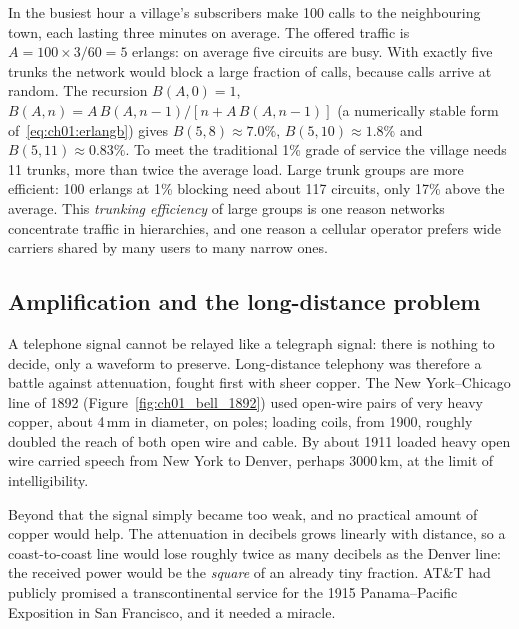 \begin{worked}
In the busiest hour a village's subscribers make 100 calls to the neighbouring town, each lasting
three minutes on average. The offered traffic is $A = 100\times3/60 = 5$ erlangs: on average five
circuits are busy. With exactly five trunks the network would block a large fraction of calls,
because calls arrive at random. The recursion $B(A,0)=1$,
$B(A,n)=A\,B(A,n-1)/[n+A\,B(A,n-1)]$ (a numerically stable form of~\eqref{eq:ch01:erlangb}) gives
$B(5,8)\approx7.0\%$, $B(5,10)\approx1.8\%$ and $B(5,11)\approx0.83\%$. To meet the traditional
1\% grade of service the village needs 11 trunks, more than twice the average load. Large trunk
groups are more efficient: 100 erlangs at 1\% blocking need about 117 circuits, only 17\% above
the average. This \emph{trunking efficiency} of large groups is one reason networks concentrate traffic
in hierarchies, and one reason a cellular operator prefers wide carriers shared by many users to
many narrow ones.
\end{worked}

\subsection{Amplification and the long-distance problem}
\label{sec:ch01:repeaters}

A telephone signal cannot be relayed like a telegraph signal: there is nothing to decide, only a
waveform to preserve. Long-distance telephony was therefore a battle against attenuation, fought
first with sheer copper. The New York--Chicago line of 1892 (Figure~\ref{fig:ch01_bell_1892}) used
open-wire pairs of very heavy copper, about 4\,mm in diameter, on poles; loading coils, from 1900,
roughly doubled the reach of both open wire and cable. By about 1911 loaded heavy open wire carried
speech from New York to Denver, perhaps 3000\,km, at the limit of intelligibility.


Beyond that the signal simply became too weak, and no practical amount of copper would help. The
attenuation in decibels grows linearly with distance, so a coast-to-coast line would lose roughly
twice as many decibels as the Denver line: the received power would be the \emph{square} of an
already tiny fraction. AT\&T had publicly promised a transcontinental service for the 1915
Panama--Pacific Exposition in San Francisco, and it needed a miracle.


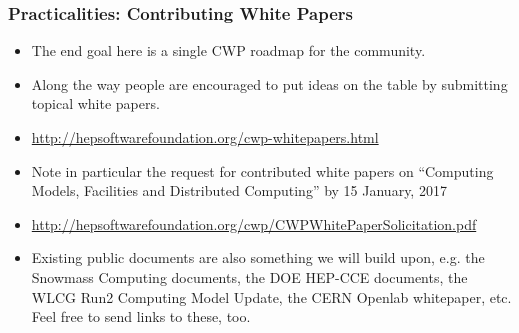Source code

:\begin{frame}
\frametitle{Practicalities: Contributing White Papers}

\begin{itemize}
\item The end goal here is a single CWP roadmap for the community. 
\item Along the way people are encouraged to put ideas on the table by submitting topical white papers. 
\item \url{http://hepsoftwarefoundation.org/cwp-whitepapers.html}
\item Note in particular the request for contributed white papers on ``Computing Models, Facilities and Distributed Computing''
by 15 January, 2017
\item \url{http://hepsoftwarefoundation.org/cwp/CWPWhitePaperSolicitation.pdf}
\item Existing public documents are also something we will build upon, e.g. the Snowmass Computing documents, the DOE HEP-CCE documents, the WLCG Run2 Computing Model Update, the CERN Openlab whitepaper, etc. Feel free to send links to these, too.
\end{itemize}

\end{frame}


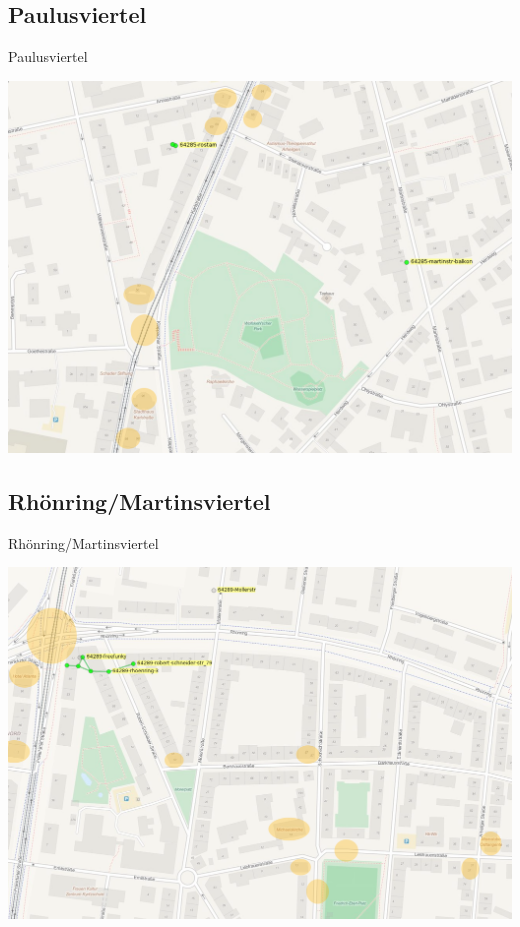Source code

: \documentclass{beamer}
\begin{document}
\subsection{Paulusviertel}
\begin{frame}{Paulusviertel}
\begin{center}
\includegraphics[height=0.8\textheight]{paulusviertel2}
\end{center}
\end{frame}

\subsection{Rhönring/Martinsviertel}
\begin{frame}{Rhönring/Martinsviertel}
\begin{center}
\includegraphics[width=\textwidth]{rhoenring2}
\end{center}
\end{frame}
\end{document}
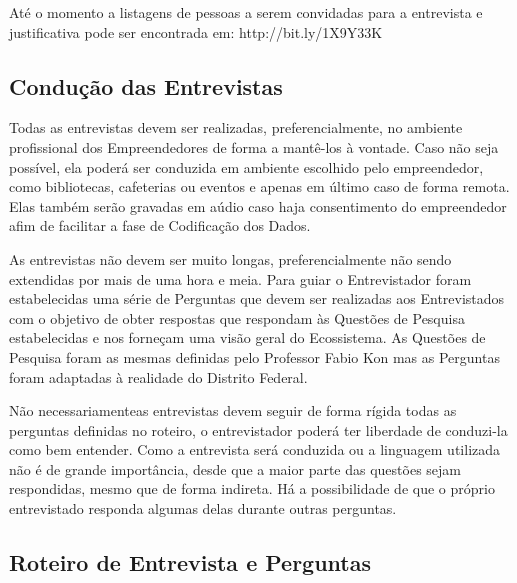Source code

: Até o momento a listagens de pessoas a serem convidadas para a entrevista e justificativa pode ser encontrada em: http://bit.ly/1X9Y33K

\subsection{Condução das Entrevistas}
\label{subsection:conducao_das_entrevistas}

Todas as entrevistas devem ser realizadas, preferencialmente, no ambiente profissional dos Empreendedores de forma a mantê-los à vontade. Caso não seja possível, ela poderá ser conduzida em ambiente escolhido pelo empreendedor, como bibliotecas, cafeterias ou eventos e apenas em último caso de forma remota. Elas também serão gravadas em aúdio caso haja consentimento do empreendedor afim de facilitar a fase de Codificação dos Dados.

As entrevistas não devem ser muito longas, preferencialmente não sendo extendidas por mais de uma hora e meia. Para guiar o Entrevistador foram estabelecidas uma série de Perguntas que devem ser realizadas aos Entrevistados com o objetivo de obter respostas que respondam às Questões de Pesquisa estabelecidas e nos forneçam uma visão geral do Ecossistema. As Questões de Pesquisa foram as mesmas definidas pelo Professor Fabio Kon mas as Perguntas foram adaptadas à realidade do Distrito Federal.

Não necessariamenteas entrevistas devem seguir de forma rígida todas as perguntas definidas no roteiro, o entrevistador poderá ter liberdade de conduzi-la como bem entender. Como a entrevista será conduzida ou a linguagem utilizada não é de grande importância, desde que a maior parte das questões sejam respondidas, mesmo que de forma indireta. Há a possibilidade de que o próprio entrevistado responda algumas delas durante outras perguntas. 

\subsection{Roteiro de Entrevista e Perguntas}
\label{subsection:roteiro_de_entrevista_e_perguntas}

-- -- --

**About this exercise:**
From the records above, copy out the line with "first with sheer", the line with "Beyond that the", and every line between them, word for word.

**Response to this exercise:**
first with sheer copper. The New York--Chicago line of 1892 (Figure~\ref{fig:ch01_bell_1892}) used
open-wire pairs of very heavy copper, about 4\,mm in diameter, on poles; loading coils, from 1900,
roughly doubled the reach of both open wire and cable. By about 1911 loaded heavy open wire carried
speech from New York to Denver, perhaps 3000\,km, at the limit of intelligibility.


Beyond that the signal simply became too weak, and no practical amount of copper would help. The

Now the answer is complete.